If I had to name the most underused tool in most Rails developer’s toolboxes, rails console --sandbox
would be my choice. Here’s what the documentation has to say on it.
If you wish to test out some code without changing any data, you can do that by invoking
rails console --sandbox
.
Here’s an example sandbox console session:
→ rails c --sandbox
Loading development environment in sandbox (Rails 5.2.0)

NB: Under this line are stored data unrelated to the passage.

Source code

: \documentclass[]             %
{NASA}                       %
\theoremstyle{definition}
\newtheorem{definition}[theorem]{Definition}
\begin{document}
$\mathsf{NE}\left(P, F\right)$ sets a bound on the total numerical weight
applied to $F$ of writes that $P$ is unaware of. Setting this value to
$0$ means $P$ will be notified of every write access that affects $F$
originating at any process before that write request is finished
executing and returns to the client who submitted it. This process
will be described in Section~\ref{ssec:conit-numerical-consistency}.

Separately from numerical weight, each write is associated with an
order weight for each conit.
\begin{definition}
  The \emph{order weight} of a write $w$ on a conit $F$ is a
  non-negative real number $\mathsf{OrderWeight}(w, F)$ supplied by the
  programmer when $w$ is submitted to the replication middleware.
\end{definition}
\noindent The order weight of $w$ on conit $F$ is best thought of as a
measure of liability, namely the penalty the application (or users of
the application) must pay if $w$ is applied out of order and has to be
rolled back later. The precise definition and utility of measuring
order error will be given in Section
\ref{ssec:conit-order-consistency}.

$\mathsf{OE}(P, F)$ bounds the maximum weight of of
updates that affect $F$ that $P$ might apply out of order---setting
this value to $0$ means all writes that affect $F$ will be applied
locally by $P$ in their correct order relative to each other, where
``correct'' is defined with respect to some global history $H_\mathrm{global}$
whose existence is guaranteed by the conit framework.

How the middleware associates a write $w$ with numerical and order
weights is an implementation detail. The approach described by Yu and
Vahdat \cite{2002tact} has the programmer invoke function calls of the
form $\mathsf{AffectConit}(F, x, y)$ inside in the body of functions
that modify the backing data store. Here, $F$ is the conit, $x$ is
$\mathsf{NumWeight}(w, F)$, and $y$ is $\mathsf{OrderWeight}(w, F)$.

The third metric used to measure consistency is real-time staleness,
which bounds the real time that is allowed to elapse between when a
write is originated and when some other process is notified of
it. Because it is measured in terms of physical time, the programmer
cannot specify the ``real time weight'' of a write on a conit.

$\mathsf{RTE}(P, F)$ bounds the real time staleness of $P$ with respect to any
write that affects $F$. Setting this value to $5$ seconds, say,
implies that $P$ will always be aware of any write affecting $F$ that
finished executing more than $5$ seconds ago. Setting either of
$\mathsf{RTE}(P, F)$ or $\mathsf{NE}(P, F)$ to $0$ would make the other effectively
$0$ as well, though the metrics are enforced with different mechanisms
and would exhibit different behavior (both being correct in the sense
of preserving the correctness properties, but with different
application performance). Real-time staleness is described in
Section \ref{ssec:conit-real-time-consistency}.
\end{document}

Any modifications you make will be rolled back on exit
[1] (rails_new) main: 0> User.count
(17.7ms) SELECT COUNT(*) FROM "users"
=> 1
[2] (rails_new) main: 0> User.destroy_all
User Load (0.4ms) SELECT "users".* FROM "users"
(1.5ms) SAVEPOINT active_record_1
User Destroy (7.4ms) DELETE FROM "users" WHERE "users"."id" = $1 [["id", 1]]
(0.7ms) RELEASE SAVEPOINT active_record_1
=> [#<User id: 1, email: "test@example.com", created_at: "2018-06-26 07:22:18", updated_at: "2018-06-26 07:22:18">]
[3] (rails_new) main: 0> User.count
(0.3ms) SELECT COUNT(*) FROM "users"
=> 0
[4] (rails_new) main: 0>
(0.8ms) ROLLBACK
As can be seen above, the last SQL command executed in this console session was ROLLBACK
, so we’re leaving everything just the way we originally found it.